DATA PROVIDED
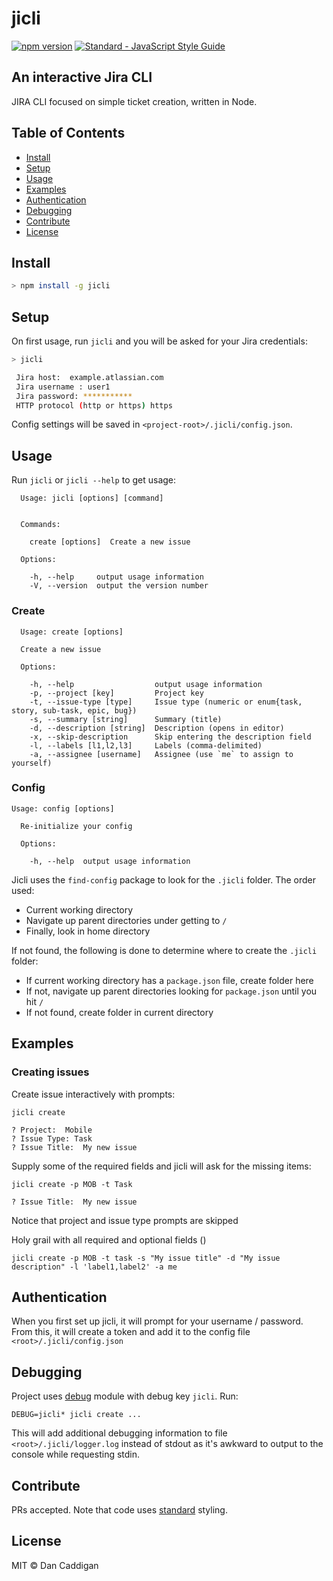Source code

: # jicli

[![npm version](https://img.shields.io/npm/v/jicli.svg)](https://www.npmjs.org/package/jicli)
[![Standard - JavaScript Style Guide](https://img.shields.io/badge/code_style-standard-dbb30b.svg)](https://standardjs.com)

## An interactive Jira CLI

JIRA CLI focused on simple ticket creation, written in Node.

## Table of Contents

- [Install](#install)
- [Setup](#setup)
- [Usage](#usage)
- [Examples](#examples)
- [Authentication](#authentication)
- [Debugging](#debugging)
- [Contribute](#contribute)
- [License](#license)

## Install

```bash
> npm install -g jicli
```

## Setup

On first usage, run `jicli` and you will be asked for your Jira credentials:

```bash
> jicli

 Jira host:  example.atlassian.com
 Jira username : user1
 Jira password: ***********
 HTTP protocol (http or https) https
```

Config settings will be saved in `<project-root>/.jicli/config.json`.

## Usage

Run `jicli` or `jicli --help` to get usage:

```
  Usage: jicli [options] [command]


  Commands:

    create [options]  Create a new issue

  Options:

    -h, --help     output usage information
    -V, --version  output the version number
```

### Create

```
  Usage: create [options]

  Create a new issue

  Options:

    -h, --help                  output usage information
    -p, --project [key]         Project key
    -t, --issue-type [type]     Issue type (numeric or enum{task, story, sub-task, epic, bug})
    -s, --summary [string]      Summary (title)
    -d, --description [string]  Description (opens in editor)
    -x, --skip-description      Skip entering the description field
    -l, --labels [l1,l2,l3]     Labels (comma-delimited)
    -a, --assignee [username]   Assignee (use `me` to assign to yourself)
```

### Config

```
Usage: config [options]

  Re-initialize your config

  Options:

    -h, --help  output usage information
```

Jicli uses the `find-config` package to look for the `.jicli` folder.  The order used:

- Current working directory
- Navigate up parent directories under getting to `/`
- Finally, look in home directory

If not found, the following is done to determine where to create the `.jicli` folder:

- If current working directory has a `package.json` file, create folder here
- If not, navigate up parent directories looking for `package.json` until you hit `/`
- If not found, create folder in current directory

## Examples

### Creating issues

Create issue interactively with prompts:
```
jicli create

? Project:  Mobile
? Issue Type: Task
? Issue Title:  My new issue
```

Supply some of the required fields and jicli will ask for the missing items:
```
jicli create -p MOB -t Task

? Issue Title:  My new issue
```

Notice that project and issue type prompts are skipped

Holy grail with all required and optional fields ()
```
jicli create -p MOB -t task -s "My issue title" -d "My issue description" -l 'label1,label2' -a me
```

## Authentication

When you first set up jicli, it will prompt for your username / password.  From this, it will create a token and add 
it to the config file `<root>/.jicli/config.json`

## Debugging

Project uses [debug](https://github.com/visionmedia/debug) module with debug key `jicli`.  Run:

```
DEBUG=jicli* jicli create ...
```

This will add additional debugging information to file `<root>/.jicli/logger.log` instead of stdout as it's awkward to output to the console while requesting stdin.

## Contribute

PRs accepted.  Note that code uses [standard](https://github.com/feross/standard) styling.

## License

MIT © Dan Caddigan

TASK INSTRUCTIONS
Return each line from the material that includes the string "found".

SOLUTION TO THIS PROBLEM
If not found, the following is done to determine where to create the `.jicli` folder:
- If not found, create folder in current directory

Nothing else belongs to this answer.